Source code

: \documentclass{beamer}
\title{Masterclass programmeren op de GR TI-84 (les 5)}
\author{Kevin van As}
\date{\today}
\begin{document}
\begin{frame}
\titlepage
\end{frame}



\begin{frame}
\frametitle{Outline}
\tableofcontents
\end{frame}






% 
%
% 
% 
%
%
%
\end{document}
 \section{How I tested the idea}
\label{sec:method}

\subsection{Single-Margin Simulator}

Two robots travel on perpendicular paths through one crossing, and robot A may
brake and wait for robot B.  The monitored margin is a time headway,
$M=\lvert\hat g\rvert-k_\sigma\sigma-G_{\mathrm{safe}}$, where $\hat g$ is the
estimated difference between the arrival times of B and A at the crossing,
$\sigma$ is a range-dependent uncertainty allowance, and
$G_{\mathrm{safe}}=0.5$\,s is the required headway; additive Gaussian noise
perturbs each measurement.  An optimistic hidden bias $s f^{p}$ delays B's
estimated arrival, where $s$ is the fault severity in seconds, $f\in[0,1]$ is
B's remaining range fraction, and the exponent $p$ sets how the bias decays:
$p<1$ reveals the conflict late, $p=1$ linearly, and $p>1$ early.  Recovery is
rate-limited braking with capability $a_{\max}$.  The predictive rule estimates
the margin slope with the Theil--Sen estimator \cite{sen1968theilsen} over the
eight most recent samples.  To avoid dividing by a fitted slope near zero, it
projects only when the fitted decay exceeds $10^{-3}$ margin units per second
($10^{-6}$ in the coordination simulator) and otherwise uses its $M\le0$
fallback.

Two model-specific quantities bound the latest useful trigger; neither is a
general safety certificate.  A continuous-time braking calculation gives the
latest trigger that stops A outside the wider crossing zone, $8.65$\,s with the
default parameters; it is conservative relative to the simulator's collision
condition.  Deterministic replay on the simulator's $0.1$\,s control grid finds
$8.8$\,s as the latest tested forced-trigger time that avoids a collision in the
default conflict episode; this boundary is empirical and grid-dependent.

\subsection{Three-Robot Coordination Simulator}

§ Your task
Please give back every line of the listing exactly as it stands.

§ Written solution
Source code

: \documentclass{beamer}
\title{Masterclass programmeren op de GR TI-84 (les 5)}
\author{Kevin van As}
\date{\today}
\begin{document}
\begin{frame}
\titlepage
\end{frame}



\begin{frame}
\frametitle{Outline}
\tableofcontents
\end{frame}






% 
%
% 
% 
%
%
%
\end{document}
 \section{How I tested the idea}
\label{sec:method}

\subsection{Single-Margin Simulator}

Two robots travel on perpendicular paths through one crossing, and robot A may
brake and wait for robot B.  The monitored margin is a time headway,
$M=\lvert\hat g\rvert-k_\sigma\sigma-G_{\mathrm{safe}}$, where $\hat g$ is the
estimated difference between the arrival times of B and A at the crossing,
$\sigma$ is a range-dependent uncertainty allowance, and
$G_{\mathrm{safe}}=0.5$\,s is the required headway; additive Gaussian noise
perturbs each measurement.  An optimistic hidden bias $s f^{p}$ delays B's
estimated arrival, where $s$ is the fault severity in seconds, $f\in[0,1]$ is
B's remaining range fraction, and the exponent $p$ sets how the bias decays:
$p<1$ reveals the conflict late, $p=1$ linearly, and $p>1$ early.  Recovery is
rate-limited braking with capability $a_{\max}$.  The predictive rule estimates
the margin slope with the Theil--Sen estimator \cite{sen1968theilsen} over the
eight most recent samples.  To avoid dividing by a fitted slope near zero, it
projects only when the fitted decay exceeds $10^{-3}$ margin units per second
($10^{-6}$ in the coordination simulator) and otherwise uses its $M\le0$
fallback.

Two model-specific quantities bound the latest useful trigger; neither is a
general safety certificate.  A continuous-time braking calculation gives the
latest trigger that stops A outside the wider crossing zone, $8.65$\,s with the
default parameters; it is conservative relative to the simulator's collision
condition.  Deterministic replay on the simulator's $0.1$\,s control grid finds
$8.8$\,s as the latest tested forced-trigger time that avoids a collision in the
default conflict episode; this boundary is empirical and grid-dependent.

\subsection{Three-Robot Coordination Simulator}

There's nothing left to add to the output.